Em Métodos os autores estudaram, retrospetivamente, uma população constituída por 140 doentes de ambos os géneros, com idade média a rondar os 60 anos, inclusive brancos e negros, com índice de massa corporal variável e diversas comorbilidades, que sugeriam risco metabólico/aterogénico elevado. Não foi usado método de referência na avaliação da taxa de filtração glomerular, os autores classificaram os desvios do cut‐off de 60mL/min com base na aplicação das fórmulas CG e CKD‐EPI, o que dificulta a obtenção de conclusões. Por outro lado, em atenção ao contexto clínico da população estudada, é grande a probabilidade de a doença renal crónica já existir antes do procedimento, o que, de acordo com o referido anteriormente, implicaria a aplicação preferencial da equação MDRD na medição da TFGe, e não somente a comparação da equação de Cockcroft‐Gault com a CKD‐EPI. Ainda, e também pelos mesmos motivos, torna‐se difícil estabelecer com rigor a relação entre a administração do produto de contraste e a existência de nefropatia nesse grupo sensível de doentes, no qual se desconhecem as condições clínicas da feitura do exame. Na verdade são bem conhecidos vários fatores extrarrenais que podem influenciar a filtração glomerular num doente com coronariopatia aguda.

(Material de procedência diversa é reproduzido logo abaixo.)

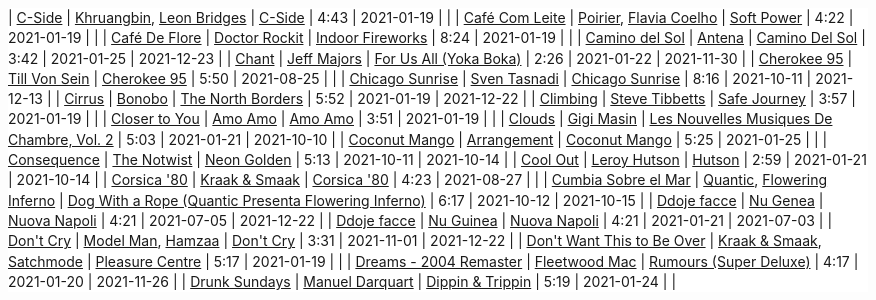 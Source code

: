| [C-Side](https://open.spotify.com/track/6GvAM8oyVApQHGMgpBt8yl) | [Khruangbin](https://open.spotify.com/artist/2mVVjNmdjXZZDvhgQWiakk), [Leon Bridges](https://open.spotify.com/artist/3qnGvpP8Yth1AqSBMqON5x) | [C-Side](https://open.spotify.com/album/76HLskcIOsNyVTdNV6k7aJ) | 4:43 | 2021-01-19 |  |
| [Café Com Leite](https://open.spotify.com/track/5SmI4YIVFEVnGIr3wzhkrY) | [Poirier](https://open.spotify.com/artist/5IpvS5ea4bymk3HpP1jVU4), [Flavia Coelho](https://open.spotify.com/artist/4Lu4jDj4ky1wxvRDgL90tc) | [Soft Power](https://open.spotify.com/album/2jGiIgUZqv7huD4gOzhcTS) | 4:22 | 2021-01-19 |  |
| [Café De Flore](https://open.spotify.com/track/2Dt05F6kq1uDNOtG7sgvSk) | [Doctor Rockit](https://open.spotify.com/artist/2dxfrIXDVz9vrggJPRuJrZ) | [Indoor Fireworks](https://open.spotify.com/album/2fxIplEKfsUkBIRfrzl2jN) | 8:24 | 2021-01-19 |  |
| [Camino del Sol](https://open.spotify.com/track/164x73EfS67eCWhm2MvHgP) | [Antena](https://open.spotify.com/artist/3apLA4vM37l7KbHOvpyPIc) | [Camino Del Sol](https://open.spotify.com/album/21E5DKs4lZNntHglfEq0M7) | 3:42 | 2021-01-25 | 2021-12-23 |
| [Chant](https://open.spotify.com/track/0mmbBYW9nFXP29VtD1ywkL) | [Jeff Majors](https://open.spotify.com/artist/37HoqbhGSNj5gWhsLX351Q) | [For Us All (Yoka Boka)](https://open.spotify.com/album/4dwOdO5wJp0dgSDjjDeaqw) | 2:26 | 2021-01-22 | 2021-11-30 |
| [Cherokee 95](https://open.spotify.com/track/5eOfne9P446Hh0DUhhDyRH) | [Till Von Sein](https://open.spotify.com/artist/5gRHhAWRxjeshuTGcFfEkI) | [Cherokee 95](https://open.spotify.com/album/24EDe5A9JHB64fRGLbvL2Y) | 5:50 | 2021-08-25 |  |
| [Chicago Sunrise](https://open.spotify.com/track/5kfrjV4rWbUcI1T7bres4s) | [Sven Tasnadi](https://open.spotify.com/artist/5s05VygMShUXGXitSYkeyo) | [Chicago Sunrise](https://open.spotify.com/album/6qsYNTCnnczAFQuYKqMn3Y) | 8:16 | 2021-10-11 | 2021-12-13 |
| [Cirrus](https://open.spotify.com/track/2lJ4d8MCT6ZlDRHKJ1br14) | [Bonobo](https://open.spotify.com/artist/0cmWgDlu9CwTgxPhf403hb) | [The North Borders](https://open.spotify.com/album/7sN6lCgPf1rbZYmA3edMKv) | 5:52 | 2021-01-19 | 2021-12-22 |
| [Climbing](https://open.spotify.com/track/3kz6NAOACWLOUKYTQVvFkN) | [Steve Tibbetts](https://open.spotify.com/artist/4VksGqYn2k7ljivxGwRZ8y) | [Safe Journey](https://open.spotify.com/album/65ezf6FRwXlqnKPiBjk3dU) | 3:57 | 2021-01-19 |  |
| [Closer to You](https://open.spotify.com/track/03kvDHgvNjbjuZTr5VW9cy) | [Amo Amo](https://open.spotify.com/artist/6IXFZ8obsCsz6YcPuPwSSm) | [Amo Amo](https://open.spotify.com/album/4rvfVnuZJq8DS29UUiyl9Y) | 3:51 | 2021-01-19 |  |
| [Clouds](https://open.spotify.com/track/32hgtqjqNzZdtJrSggTAQg) | [Gigi Masin](https://open.spotify.com/artist/0dCVhSVXD9JhJh2bTySJZx) | [Les Nouvelles Musiques De Chambre, Vol. 2](https://open.spotify.com/album/0eCg3kFLAZpRE3MiTWtuWl) | 5:03 | 2021-01-21 | 2021-10-10 |
| [Coconut Mango](https://open.spotify.com/track/6VRgvci0hYokJguaBzGZmj) | [Arrangement](https://open.spotify.com/artist/6RxI3tCP0Olcb9dMar7e9e) | [Coconut Mango](https://open.spotify.com/album/5paYeeVQtrLKO68IaCCtwj) | 5:25 | 2021-01-25 |  |
| [Consequence](https://open.spotify.com/track/7z7LK04ofhX3NX9G9fUAov) | [The Notwist](https://open.spotify.com/artist/1o4xLcugkCtDDOw7POAMha) | [Neon Golden](https://open.spotify.com/album/14RFc5znGuxYpKDzOxgbcn) | 5:13 | 2021-10-11 | 2021-10-14 |
| [Cool Out](https://open.spotify.com/track/489alJQIWUauqzKTMuXRjm) | [Leroy Hutson](https://open.spotify.com/artist/5YJjMGHVQj1IHBabXX8lH6) | [Hutson](https://open.spotify.com/album/6d7pfxv2QlODnSChi8BJiq) | 2:59 | 2021-01-21 | 2021-10-14 |
| [Corsica '80](https://open.spotify.com/track/29ciyzjusw1w1UL22GKS67) | [Kraak & Smaak](https://open.spotify.com/artist/7c5qu1gNlg8jWDzzmlp89O) | [Corsica '80](https://open.spotify.com/album/0TW4O57pYbKTXblJlctE1u) | 4:23 | 2021-08-27 |  |
| [Cumbia Sobre el Mar](https://open.spotify.com/track/61muv9lHtgN18qbm9oK9pH) | [Quantic](https://open.spotify.com/artist/5ZMwoAjeDtLJ0XRwRTgaK8), [Flowering Inferno](https://open.spotify.com/artist/2JLqcc3mwS4Xf7xZuYwK0p) | [Dog With a Rope (Quantic Presenta Flowering Inferno)](https://open.spotify.com/album/0NiH3ROfMf9ZGYj07RP0B0) | 6:17 | 2021-10-12 | 2021-10-15 |
| [Ddoje facce](https://open.spotify.com/track/6gTLymuPjghPRfm2zx3tPU) | [Nu Genea](https://open.spotify.com/artist/77J3V0V7sEOf5ifCDBSNaJ) | [Nuova Napoli](https://open.spotify.com/album/7gbcBGU0slKmr6ILc8g6iE) | 4:21 | 2021-07-05 | 2021-12-22 |
| [Ddoje facce](https://open.spotify.com/track/6gTLymuPjghPRfm2zx3tPU) | [Nu Guinea](https://open.spotify.com/artist/6VFE6DrxWWSqPpd6w0y0zF) | [Nuova Napoli](https://open.spotify.com/album/7gbcBGU0slKmr6ILc8g6iE) | 4:21 | 2021-01-21 | 2021-07-03 |
| [Don't Cry](https://open.spotify.com/track/0CarV7bYpdZomES1VtPQDh) | [Model Man](https://open.spotify.com/artist/2T5NLCuN31j79zbxZ2XCSA), [Hamzaa](https://open.spotify.com/artist/3TXjnAw0sg1VVdnR9fGdBs) | [Don't Cry](https://open.spotify.com/album/6E6Ma1phFlnclk3qufofPd) | 3:31 | 2021-11-01 | 2021-12-22 |
| [Don't Want This to Be Over](https://open.spotify.com/track/4zbuRPs3JzwHfgJoz6eKwP) | [Kraak & Smaak](https://open.spotify.com/artist/7c5qu1gNlg8jWDzzmlp89O), [Satchmode](https://open.spotify.com/artist/7ki0NEYjetAx5KbjEzpVB2) | [Pleasure Centre](https://open.spotify.com/album/4S6mFppaOT9vpPMpZxm7kC) | 5:17 | 2021-01-19 |  |
| [Dreams - 2004 Remaster](https://open.spotify.com/track/0ofHAoxe9vBkTCp2UQIavz) | [Fleetwood Mac](https://open.spotify.com/artist/08GQAI4eElDnROBrJRGE0X) | [Rumours (Super Deluxe)](https://open.spotify.com/album/0BwWUstDMUbgq2NYONRqlu) | 4:17 | 2021-01-20 | 2021-11-26 |
| [Drunk Sundays](https://open.spotify.com/track/3VaoNFHjByXp1vOT5PsWzN) | [Manuel Darquart](https://open.spotify.com/artist/0mumYdYeqKkr99t3iDEHGS) | [Dippin & Trippin](https://open.spotify.com/album/7iQPrDrfSuRkb0qbp3Ppwb) | 5:19 | 2021-01-24 |  |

Não obstante a criteriosa análise estatística feita pelos autores, uma estratificação dos doentes, por idade, TFGe e patologia associada, poderia fornecer mais informações interessantes quanto à suscetibilidade para a disfunção renal, em função dos valores encontrados pelas três equações (MDRD, CG, CKD‐EPI), e o significado objetivo da incidência da nefropatia induzida por contraste, nos doentes submetidos a coronariografia.
As Conclusões avançadas pelos autores, no contexto deste comentário, reforçam acima de tudo a importância da medição sistemática da TFGe antes de qualquer procedimento com produto de contraste iodado.
Conflitos de interesseO autor declara não haver conflitos de interesse.